Although the Munsterites may have been on the fringes of Anabaptism—a radicalization of a radical movement—the events at Munster became very influential in shaping the theology and practice of Dutch Anabaptists for generations to come. Munster was a defining moment even if it was something to react against. My theory is that the terrible violence at Munster was instrumental in forming the strong pacifist theology of Menno Simons and subsequent generations of Mennonites.

Consider Menno’s own words: “After this happened [the bloodshed at Munster] the blood of these poor misguided sheep fell so hot on my heart that I could not stand it. I saw that these zealous people voluntarily gave their lives and possessions for their [false] faith and beliefs… while I myself continued in my comfortable life simply in order that I might enjoy physical comfort and remain outside the cross of Christ.”

After much agonized soul-searching Menno left the safety of the priesthood and joined the fledgling Anabaptist movement. He wrote about his developing convictions: “Christ is our fortress; patience our weapon of defense; the Word of God our sword; and victory a courageous, firm unfeigned faith in Jesus Christ. And iron and metal spears and swords we leave to those who, alas, regard human blood and swine’s blood about alike.”

And what of the violent debacles in our world today? The situations are much more complex in a global society but some of the roots are the same. Do these situations break our hearts the way the Munster debacle broke Menno’s heart?

Memory is one of the primary handles we have to the roots of our faith. All people of faith have immediate experiences of transcendence but even those experiences are built on the foundation of memory. Memory keeps the significance of past events relevant and meaningful for the present.

On Remembrance Day the country we live in asks us to remember the sacrifice of soldiers who died and are dying in battle.

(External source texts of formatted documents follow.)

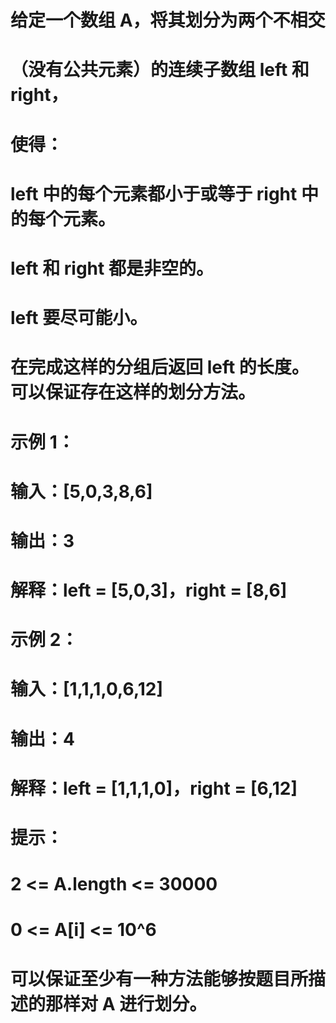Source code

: # 给定一个数组 A，将其划分为两个不相交
# （没有公共元素）的连续子数组 left 和 right， 
# 使得：
# left 中的每个元素都小于或等于 right 中的每个元素。
# left 和 right 都是非空的。
# left 要尽可能小。
# 在完成这样的分组后返回 left 的长度。可以保证存在这样的划分方法。
# 示例 1：
# 输入：[5,0,3,8,6]
# 输出：3
# 解释：left = [5,0,3]，right = [8,6]
# 示例 2：
# 输入：[1,1,1,0,6,12]
# 输出：4
# 解释：left = [1,1,1,0]，right = [6,12]
# 提示：
# 2 <= A.length <= 30000
# 0 <= A[i] <= 10^6
# 可以保证至少有一种方法能够按题目所描述的那样对 A 进行划分。
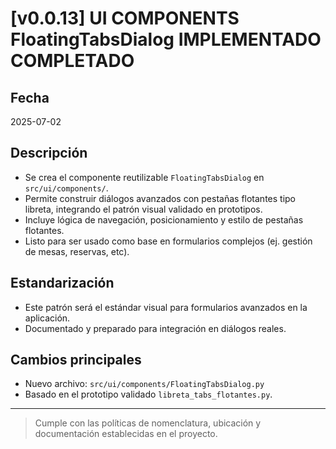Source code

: # [v0.0.13] UI COMPONENTS FloatingTabsDialog IMPLEMENTADO COMPLETADO

## Fecha
2025-07-02

## Descripción
- Se crea el componente reutilizable `FloatingTabsDialog` en `src/ui/components/`.
- Permite construir diálogos avanzados con pestañas flotantes tipo libreta, integrando el patrón visual validado en prototipos.
- Incluye lógica de navegación, posicionamiento y estilo de pestañas flotantes.
- Listo para ser usado como base en formularios complejos (ej. gestión de mesas, reservas, etc).

## Estandarización
- Este patrón será el estándar visual para formularios avanzados en la aplicación.
- Documentado y preparado para integración en diálogos reales.

## Cambios principales
- Nuevo archivo: `src/ui/components/FloatingTabsDialog.py`
- Basado en el prototipo validado `libreta_tabs_flotantes.py`.

---

> Cumple con las políticas de nomenclatura, ubicación y documentación establecidas en el proyecto.
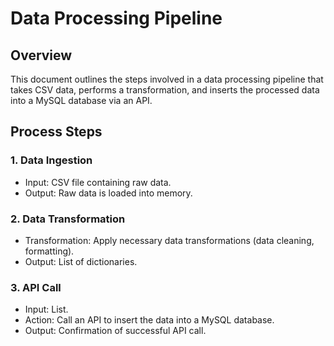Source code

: 
# Data Processing Pipeline

## Overview

This document outlines the steps involved in a data processing pipeline that takes CSV data, performs a transformation, and inserts the processed data into a MySQL database via an API.

## Process Steps

### 1. Data Ingestion

- Input: CSV file containing raw data.
- Output: Raw data is loaded into memory.

### 2. Data Transformation

- Transformation: Apply necessary data transformations (data cleaning, formatting).
- Output: List of dictionaries.

### 3. API Call

- Input: List.
- Action: Call an API to insert the data into a MySQL database.
- Output: Confirmation of successful API call.
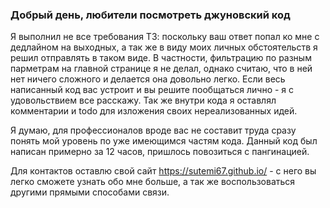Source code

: ### Добрый день, любители посмотреть джуновский код

Я выполнил не все требования ТЗ: поскольку ваш ответ попал ко мне с дедлайном на выходных, а так же в виду моих личных обстоятельств я решил отправлять в таком виде.
В частности, фильтрацию по разным парметрам на главной странице я не делал, однако считаю, что в ней нет ничего сложного и делается она довольно легко. Если весь написанный код вас устроит и вы решите пообщаться лично - я с удовольствием все расскажу. Так же внутри кода я оставлял комментарии и todo для изложения своих нереализованных идей.

Я думаю, для профессионалов вроде вас не составит труда сразу понять мой уровень по уже имеющимся частям кода. Данный код был написан примерно за 12 часов, пришлось повозиться с пангинацией.

Для контактов оставлю свой сайт https://sutemi67.github.io/ - с него вы легко сможете узнать обо мне больше, а так же воспользоваться другими прямыми способами связи.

You may have family members who died in Europe, Korea, Vietnam, Afghanistan, or Iraq.

As a peace church, we also remember the service of conscientious objectors to war. I remember my father-in-law who served as a cook in a mining camp during WW2. Perhaps you may remember relatives who were escaping the horrors of war in Eastern Europe, or some who were not able to escape. We also remember Christian peacemakers such as Tom Fox, who died in the line of duty. He was serving in Iraq with Christian Peacemaker Teams during the Iraq war and was captured along with three other peacemakers.

The most foundational memory for the church is the remembrance of the sacrifice of Jesus Christ. We remember the Christ-event. Our living memory of this event is indeed a subversive act of peacemaking. The passion of Christ upset what is often seen as the ultimate last resort of conflicted human relationships—the myth of redemptive violence. Throughout our culture, from entertainment to government, we are bombarded with words and images that “might makes right.” But in Christ, the threat of death and violence no longer have the ultimate power. Jesus’ death and resurrection destroys the effectiveness of killing and war. Love and Life are the most powerful weapons in the world. They are the weapons of the church. This is how the church works to build a community of peace around the world.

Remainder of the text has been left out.